Working from the records below, repeat exactly the lines starting at the line that contains "- ✅ Page loads without errors" and ending at the line that contains "Check campaigns |", inclusive.

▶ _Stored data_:

⁂

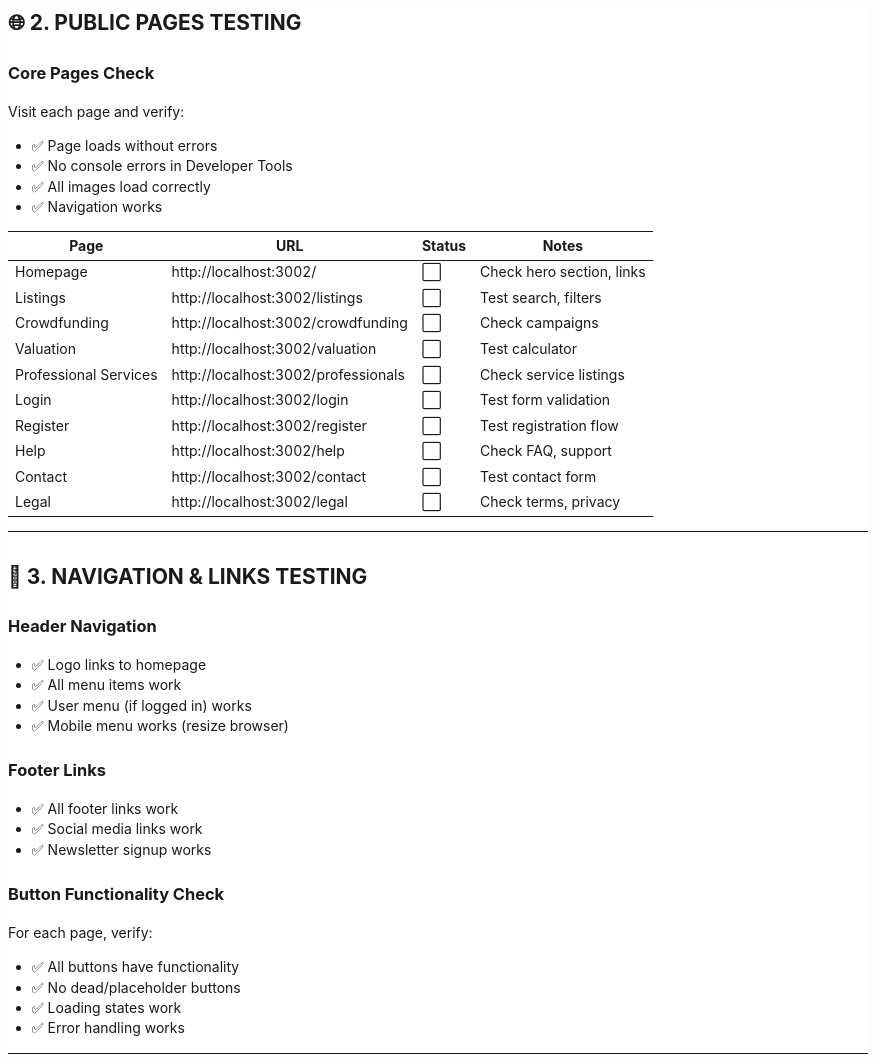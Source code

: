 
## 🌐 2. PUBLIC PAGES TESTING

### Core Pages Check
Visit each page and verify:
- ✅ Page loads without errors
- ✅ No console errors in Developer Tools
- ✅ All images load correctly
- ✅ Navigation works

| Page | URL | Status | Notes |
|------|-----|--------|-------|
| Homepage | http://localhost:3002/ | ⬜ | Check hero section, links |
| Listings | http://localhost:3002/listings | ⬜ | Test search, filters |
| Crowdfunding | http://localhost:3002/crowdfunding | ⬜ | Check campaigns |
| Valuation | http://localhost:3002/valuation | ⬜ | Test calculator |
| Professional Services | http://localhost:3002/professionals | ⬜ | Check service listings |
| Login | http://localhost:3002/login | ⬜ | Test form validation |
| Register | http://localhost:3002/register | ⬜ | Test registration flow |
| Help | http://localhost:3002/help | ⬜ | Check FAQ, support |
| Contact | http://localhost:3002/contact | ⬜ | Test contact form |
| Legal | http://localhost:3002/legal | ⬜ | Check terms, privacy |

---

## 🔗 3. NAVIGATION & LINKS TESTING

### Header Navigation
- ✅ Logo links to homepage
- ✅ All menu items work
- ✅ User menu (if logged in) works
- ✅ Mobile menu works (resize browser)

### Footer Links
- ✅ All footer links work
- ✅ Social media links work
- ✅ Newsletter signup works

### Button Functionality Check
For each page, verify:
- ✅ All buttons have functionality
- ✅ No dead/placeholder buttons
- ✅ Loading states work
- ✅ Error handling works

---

⁂

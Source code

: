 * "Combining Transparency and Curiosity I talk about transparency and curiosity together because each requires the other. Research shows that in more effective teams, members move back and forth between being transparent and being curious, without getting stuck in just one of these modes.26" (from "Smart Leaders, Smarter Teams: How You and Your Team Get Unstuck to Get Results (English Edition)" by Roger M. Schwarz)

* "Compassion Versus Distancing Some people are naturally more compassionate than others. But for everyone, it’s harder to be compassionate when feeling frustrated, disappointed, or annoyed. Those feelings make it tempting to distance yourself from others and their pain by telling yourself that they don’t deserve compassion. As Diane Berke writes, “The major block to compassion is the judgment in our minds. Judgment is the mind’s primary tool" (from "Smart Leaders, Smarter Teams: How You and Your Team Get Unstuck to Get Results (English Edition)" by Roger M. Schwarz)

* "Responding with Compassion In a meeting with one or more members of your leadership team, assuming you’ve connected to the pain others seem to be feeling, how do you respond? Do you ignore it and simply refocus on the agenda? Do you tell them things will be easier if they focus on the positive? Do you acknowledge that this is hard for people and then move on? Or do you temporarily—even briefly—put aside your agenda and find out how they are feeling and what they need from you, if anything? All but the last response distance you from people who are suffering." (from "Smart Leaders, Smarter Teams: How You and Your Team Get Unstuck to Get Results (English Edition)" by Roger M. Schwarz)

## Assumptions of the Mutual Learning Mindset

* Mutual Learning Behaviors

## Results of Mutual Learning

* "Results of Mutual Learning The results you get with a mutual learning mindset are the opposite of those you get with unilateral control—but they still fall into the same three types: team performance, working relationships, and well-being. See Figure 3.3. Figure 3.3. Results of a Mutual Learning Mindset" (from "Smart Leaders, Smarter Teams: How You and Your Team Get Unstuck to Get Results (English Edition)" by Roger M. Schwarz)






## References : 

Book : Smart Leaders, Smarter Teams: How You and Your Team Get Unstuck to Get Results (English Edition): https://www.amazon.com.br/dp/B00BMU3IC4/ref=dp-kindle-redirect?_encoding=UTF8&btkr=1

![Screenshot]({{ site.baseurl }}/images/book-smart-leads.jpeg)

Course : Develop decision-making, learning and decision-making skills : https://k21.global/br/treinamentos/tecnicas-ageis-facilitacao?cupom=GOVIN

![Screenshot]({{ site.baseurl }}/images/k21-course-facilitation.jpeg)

⁂

▶ _Answer to the problem_:
- ✅ Page loads without errors
- ✅ No console errors in Developer Tools
- ✅ All images load correctly
- ✅ Navigation works

| Page | URL | Status | Notes |
|------|-----|--------|-------|
| Homepage | http://localhost:3002/ | ⬜ | Check hero section, links |
| Listings | http://localhost:3002/listings | ⬜ | Test search, filters |
| Crowdfunding | http://localhost:3002/crowdfunding | ⬜ | Check campaigns |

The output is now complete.